▽

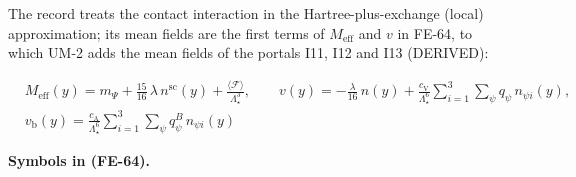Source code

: \documentclass[
  10pt,
]{article}
\begin{document}
The record treats the contact interaction in the Hartree-plus-exchange
(local) approximation; its mean fields are the first terms of
\(M_{\mathrm{eff}}\) and \(v\) in FE-64, to which UM-2 adds the mean
fields of the portals I11, I12 and I13 (DERIVED):

\[
\begin{aligned}
&M_{\mathrm{eff}}(y) = m_\Psi + \frac{15}{16}\,\lambda\,n^{\mathrm{sc}}(y) +
 \frac{\langle\mathcal{F}\rangle}{\Lambda_\star^3},\qquad
 v(y) = -\frac{\lambda}{16}\,n(y) + \frac{c_{\mathrm{V}}}{\Lambda_\star^6}\sum_{i=1}^{3}\sum_\psi
 q_\psi\,n_{\psi i}(y),\\
&v_{\mathrm{b}}(y) = \frac{c_{\mathrm{A}}}{\Lambda_\star^6}\sum_{i=1}^{3}\sum_\psi q^{B}_\psi\,n_{\psi i}(y)
\end{aligned} \tag{FE-64}
\]

\textbf{Symbols in (FE-64).}
\end{document}
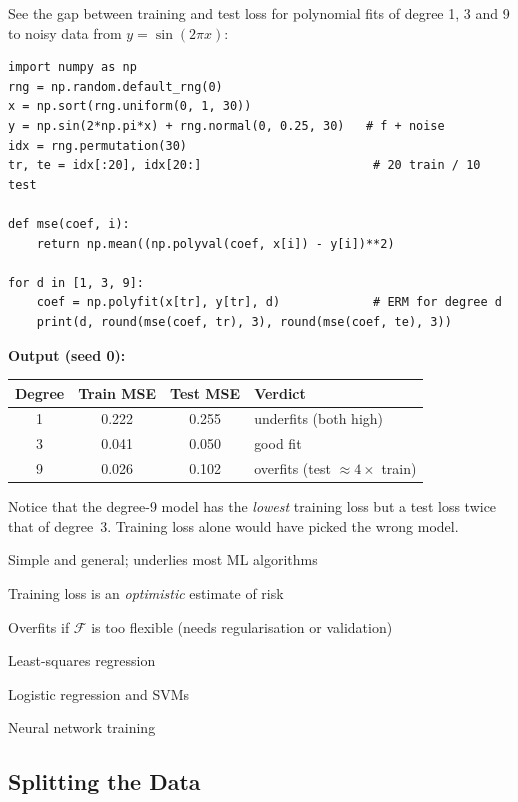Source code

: \begin{tryit}
See the gap between training and test loss for polynomial fits of degree 1, 3 and 9 to noisy data from $y=\sin(2\pi x)$:
\begin{lstlisting}
import numpy as np
rng = np.random.default_rng(0)
x = np.sort(rng.uniform(0, 1, 30))
y = np.sin(2*np.pi*x) + rng.normal(0, 0.25, 30)   # f + noise
idx = rng.permutation(30)
tr, te = idx[:20], idx[20:]                        # 20 train / 10 test

def mse(coef, i):
    return np.mean((np.polyval(coef, x[i]) - y[i])**2)

for d in [1, 3, 9]:
    coef = np.polyfit(x[tr], y[tr], d)             # ERM for degree d
    print(d, round(mse(coef, tr), 3), round(mse(coef, te), 3))
\end{lstlisting}
\textbf{Output (seed 0):}
\begin{center}
\begin{tabular}{@{}cccl@{}}
\toprule
\textbf{Degree} & \textbf{Train MSE} & \textbf{Test MSE} & \textbf{Verdict}\\
\midrule
1 & 0.222 & 0.255 & underfits (both high)\\
3 & 0.041 & 0.050 & good fit\\
9 & 0.026 & 0.102 & overfits (test $\approx 4\times$ train)\\
\bottomrule
\end{tabular}
\end{center}
Notice that the degree-9 model has the \emph{lowest} training loss but a test loss twice that of degree~3. Training loss alone would have picked the wrong model.
\end{tryit}


{\item Simple and general; underlies most ML algorithms}
{\item Training loss is an \emph{optimistic} estimate of risk
 \item Overfits if $\mathcal F$ is too flexible (needs regularisation or validation)}
{\item Least-squares regression
 \item Logistic regression and SVMs
 \item Neural network training}

\subsection{Splitting the Data}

△

* _Task prompt_: Only the lines from where the data begins to the line with "idx = rng.permutation(30)", both of them included, should be reproduced word for word; no pictures.

* _Task output_:
Source code

: \documentclass[
  10pt,
]{article}
\begin{document}
The record treats the contact interaction in the Hartree-plus-exchange
(local) approximation; its mean fields are the first terms of
\(M_{\mathrm{eff}}\) and \(v\) in FE-64, to which UM-2 adds the mean
fields of the portals I11, I12 and I13 (DERIVED):

\[
\begin{aligned}
&M_{\mathrm{eff}}(y) = m_\Psi + \frac{15}{16}\,\lambda\,n^{\mathrm{sc}}(y) +
 \frac{\langle\mathcal{F}\rangle}{\Lambda_\star^3},\qquad
 v(y) = -\frac{\lambda}{16}\,n(y) + \frac{c_{\mathrm{V}}}{\Lambda_\star^6}\sum_{i=1}^{3}\sum_\psi
 q_\psi\,n_{\psi i}(y),\\
&v_{\mathrm{b}}(y) = \frac{c_{\mathrm{A}}}{\Lambda_\star^6}\sum_{i=1}^{3}\sum_\psi q^{B}_\psi\,n_{\psi i}(y)
\end{aligned} \tag{FE-64}
\]

\textbf{Symbols in (FE-64).}
\end{document}
Source code

: \begin{tryit}
See the gap between training and test loss for polynomial fits of degree 1, 3 and 9 to noisy data from $y=\sin(2\pi x)$:
\begin{lstlisting}
import numpy as np
rng = np.random.default_rng(0)
x = np.sort(rng.uniform(0, 1, 30))
y = np.sin(2*np.pi*x) + rng.normal(0, 0.25, 30)   # f + noise
idx = rng.permutation(30)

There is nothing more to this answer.